Word-for-word transcription needed. Include every entry below but no pictures.

++++++

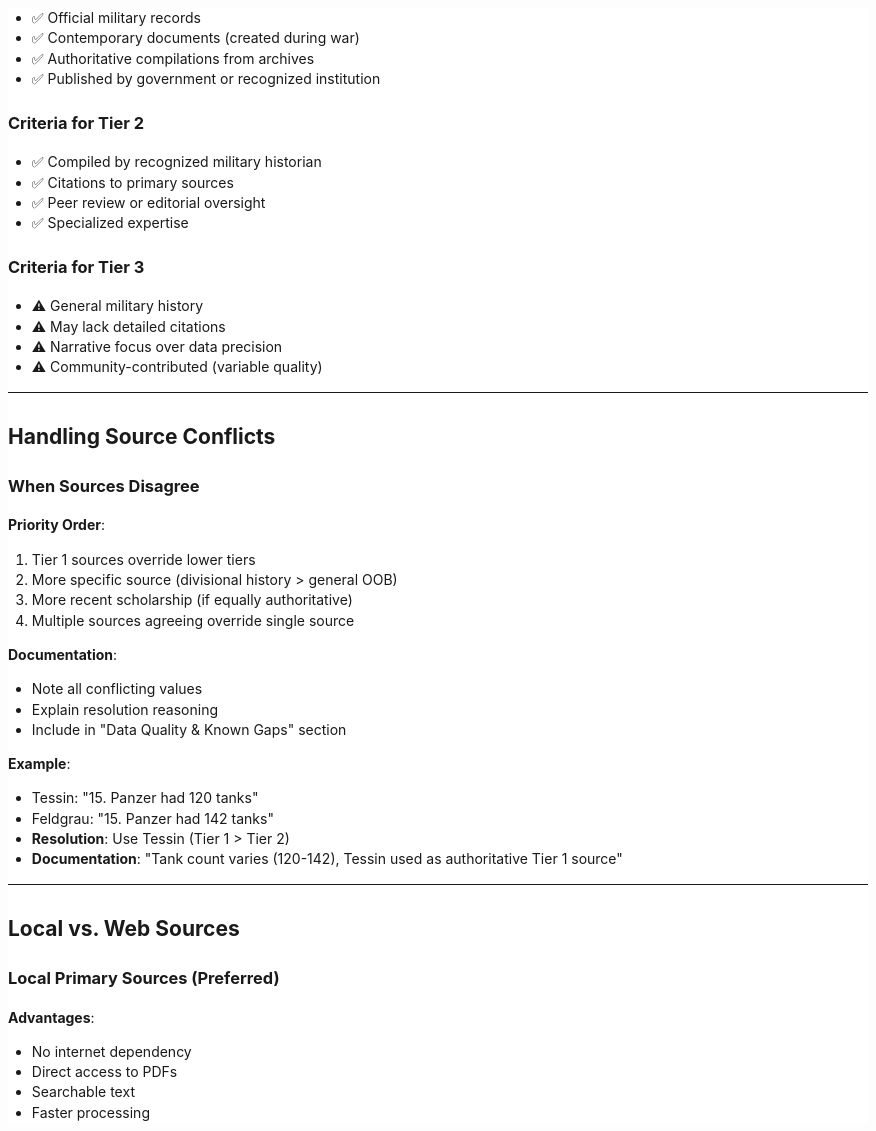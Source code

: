 - ✅ Official military records
- ✅ Contemporary documents (created during war)
- ✅ Authoritative compilations from archives
- ✅ Published by government or recognized institution

### Criteria for Tier 2

- ✅ Compiled by recognized military historian
- ✅ Citations to primary sources
- ✅ Peer review or editorial oversight
- ✅ Specialized expertise

### Criteria for Tier 3

- ⚠️ General military history
- ⚠️ May lack detailed citations
- ⚠️ Narrative focus over data precision
- ⚠️ Community-contributed (variable quality)

---

## Handling Source Conflicts

### When Sources Disagree

**Priority Order**:
1. Tier 1 sources override lower tiers
2. More specific source (divisional history > general OOB)
3. More recent scholarship (if equally authoritative)
4. Multiple sources agreeing override single source

**Documentation**:
- Note all conflicting values
- Explain resolution reasoning
- Include in "Data Quality & Known Gaps" section

**Example**:
- Tessin: "15. Panzer had 120 tanks"
- Feldgrau: "15. Panzer had 142 tanks"
- **Resolution**: Use Tessin (Tier 1 > Tier 2)
- **Documentation**: "Tank count varies (120-142), Tessin used as authoritative Tier 1 source"

---

## Local vs. Web Sources

### Local Primary Sources (Preferred)

**Advantages**:
- No internet dependency
- Direct access to PDFs
- Searchable text
- Faster processing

++++++

* **Written answer**
Source code

: - ✅ Official military records
- ✅ Contemporary documents (created during war)
- ✅ Authoritative compilations from archives
- ✅ Published by government or recognized institution

### Criteria for Tier 2

- ✅ Compiled by recognized military historian
- ✅ Citations to primary sources
- ✅ Peer review or editorial oversight
- ✅ Specialized expertise

### Criteria for Tier 3

- ⚠️ General military history
- ⚠️ May lack detailed citations
- ⚠️ Narrative focus over data precision
- ⚠️ Community-contributed (variable quality)

---

## Handling Source Conflicts

### When Sources Disagree

**Priority Order**:
1. Tier 1 sources override lower tiers
2. More specific source (divisional history > general OOB)
3. More recent scholarship (if equally authoritative)
4. Multiple sources agreeing override single source

**Documentation**:
- Note all conflicting values
- Explain resolution reasoning
- Include in "Data Quality & Known Gaps" section

**Example**:
- Tessin: "15. Panzer had 120 tanks"
- Feldgrau: "15. Panzer had 142 tanks"
- **Resolution**: Use Tessin (Tier 1 > Tier 2)
- **Documentation**: "Tank count varies (120-142), Tessin used as authoritative Tier 1 source"

---

## Local vs. Web Sources

### Local Primary Sources (Preferred)

**Advantages**:
- No internet dependency
- Direct access to PDFs
- Searchable text
- Faster processing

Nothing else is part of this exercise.